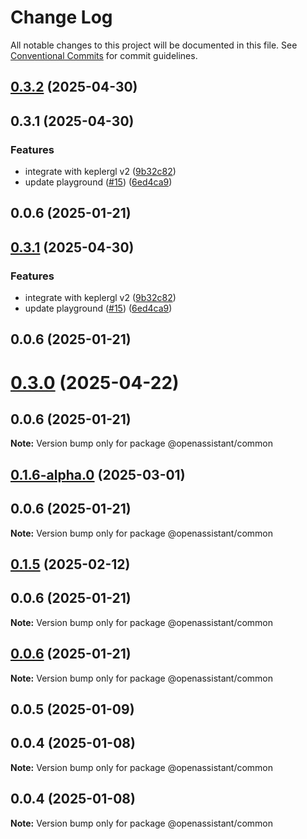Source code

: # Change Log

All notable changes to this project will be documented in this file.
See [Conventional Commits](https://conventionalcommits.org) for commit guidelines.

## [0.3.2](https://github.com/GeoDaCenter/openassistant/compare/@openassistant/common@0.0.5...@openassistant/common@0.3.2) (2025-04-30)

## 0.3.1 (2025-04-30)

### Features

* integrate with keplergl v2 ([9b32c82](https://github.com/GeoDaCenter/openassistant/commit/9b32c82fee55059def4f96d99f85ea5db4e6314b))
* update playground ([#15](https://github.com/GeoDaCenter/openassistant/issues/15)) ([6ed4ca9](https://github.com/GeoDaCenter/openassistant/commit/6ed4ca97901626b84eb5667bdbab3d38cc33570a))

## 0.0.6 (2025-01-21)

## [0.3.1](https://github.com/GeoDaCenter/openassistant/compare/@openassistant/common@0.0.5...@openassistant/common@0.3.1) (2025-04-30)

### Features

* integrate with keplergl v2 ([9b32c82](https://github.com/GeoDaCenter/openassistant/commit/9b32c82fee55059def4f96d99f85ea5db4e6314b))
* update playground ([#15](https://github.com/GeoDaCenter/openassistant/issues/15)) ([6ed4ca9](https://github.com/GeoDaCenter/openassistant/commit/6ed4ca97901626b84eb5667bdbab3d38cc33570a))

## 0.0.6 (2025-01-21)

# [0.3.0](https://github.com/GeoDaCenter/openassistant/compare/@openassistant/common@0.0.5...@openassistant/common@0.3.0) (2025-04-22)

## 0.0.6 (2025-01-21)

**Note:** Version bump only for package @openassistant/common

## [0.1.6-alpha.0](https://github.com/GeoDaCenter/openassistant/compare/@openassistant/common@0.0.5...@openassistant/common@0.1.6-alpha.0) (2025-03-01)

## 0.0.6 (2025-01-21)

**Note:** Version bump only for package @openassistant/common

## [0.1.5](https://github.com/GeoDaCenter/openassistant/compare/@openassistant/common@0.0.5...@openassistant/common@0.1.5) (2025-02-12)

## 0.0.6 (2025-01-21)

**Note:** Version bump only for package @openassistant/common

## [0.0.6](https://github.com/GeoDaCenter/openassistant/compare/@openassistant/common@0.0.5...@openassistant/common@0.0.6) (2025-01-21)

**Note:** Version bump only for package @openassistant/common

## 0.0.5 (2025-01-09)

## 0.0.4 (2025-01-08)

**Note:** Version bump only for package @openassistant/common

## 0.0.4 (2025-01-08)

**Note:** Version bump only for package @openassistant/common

# TO DO
Could you print all of the entries above exactly as written, minus the pictures?

# ANSWER SECTION
Source code

: # Change Log

All notable changes to this project will be documented in this file.
See [Conventional Commits](https://conventionalcommits.org) for commit guidelines.

## [0.3.2](https://github.com/GeoDaCenter/openassistant/compare/@openassistant/common@0.0.5...@openassistant/common@0.3.2) (2025-04-30)

## 0.3.1 (2025-04-30)

### Features

* integrate with keplergl v2 ([9b32c82](https://github.com/GeoDaCenter/openassistant/commit/9b32c82fee55059def4f96d99f85ea5db4e6314b))
* update playground ([#15](https://github.com/GeoDaCenter/openassistant/issues/15)) ([6ed4ca9](https://github.com/GeoDaCenter/openassistant/commit/6ed4ca97901626b84eb5667bdbab3d38cc33570a))

## 0.0.6 (2025-01-21)

## [0.3.1](https://github.com/GeoDaCenter/openassistant/compare/@openassistant/common@0.0.5...@openassistant/common@0.3.1) (2025-04-30)

### Features

* integrate with keplergl v2 ([9b32c82](https://github.com/GeoDaCenter/openassistant/commit/9b32c82fee55059def4f96d99f85ea5db4e6314b))
* update playground ([#15](https://github.com/GeoDaCenter/openassistant/issues/15)) ([6ed4ca9](https://github.com/GeoDaCenter/openassistant/commit/6ed4ca97901626b84eb5667bdbab3d38cc33570a))

## 0.0.6 (2025-01-21)

# [0.3.0](https://github.com/GeoDaCenter/openassistant/compare/@openassistant/common@0.0.5...@openassistant/common@0.3.0) (2025-04-22)

## 0.0.6 (2025-01-21)

**Note:** Version bump only for package @openassistant/common

## [0.1.6-alpha.0](https://github.com/GeoDaCenter/openassistant/compare/@openassistant/common@0.0.5...@openassistant/common@0.1.6-alpha.0) (2025-03-01)

## 0.0.6 (2025-01-21)

**Note:** Version bump only for package @openassistant/common

## [0.1.5](https://github.com/GeoDaCenter/openassistant/compare/@openassistant/common@0.0.5...@openassistant/common@0.1.5) (2025-02-12)

## 0.0.6 (2025-01-21)

**Note:** Version bump only for package @openassistant/common

## [0.0.6](https://github.com/GeoDaCenter/openassistant/compare/@openassistant/common@0.0.5...@openassistant/common@0.0.6) (2025-01-21)

**Note:** Version bump only for package @openassistant/common

## 0.0.5 (2025-01-09)

## 0.0.4 (2025-01-08)

**Note:** Version bump only for package @openassistant/common

## 0.0.4 (2025-01-08)

**Note:** Version bump only for package @openassistant/common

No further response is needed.